WHAT IS BEING ASKED>
The result should be every line of the listing that contains "Projects".

RECORDS FOR THIS EXERCISE>
____

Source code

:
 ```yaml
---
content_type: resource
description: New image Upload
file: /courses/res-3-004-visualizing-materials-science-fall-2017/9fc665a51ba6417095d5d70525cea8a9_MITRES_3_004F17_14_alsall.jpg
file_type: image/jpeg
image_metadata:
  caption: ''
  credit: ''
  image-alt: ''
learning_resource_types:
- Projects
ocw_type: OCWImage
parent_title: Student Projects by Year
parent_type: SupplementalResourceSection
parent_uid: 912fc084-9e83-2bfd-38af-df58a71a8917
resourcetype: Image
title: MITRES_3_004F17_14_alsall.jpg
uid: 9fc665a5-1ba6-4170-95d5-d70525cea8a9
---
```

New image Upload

____

OUTPUT OF THE EXERCISE>
- Projects
parent_title: Student Projects by Year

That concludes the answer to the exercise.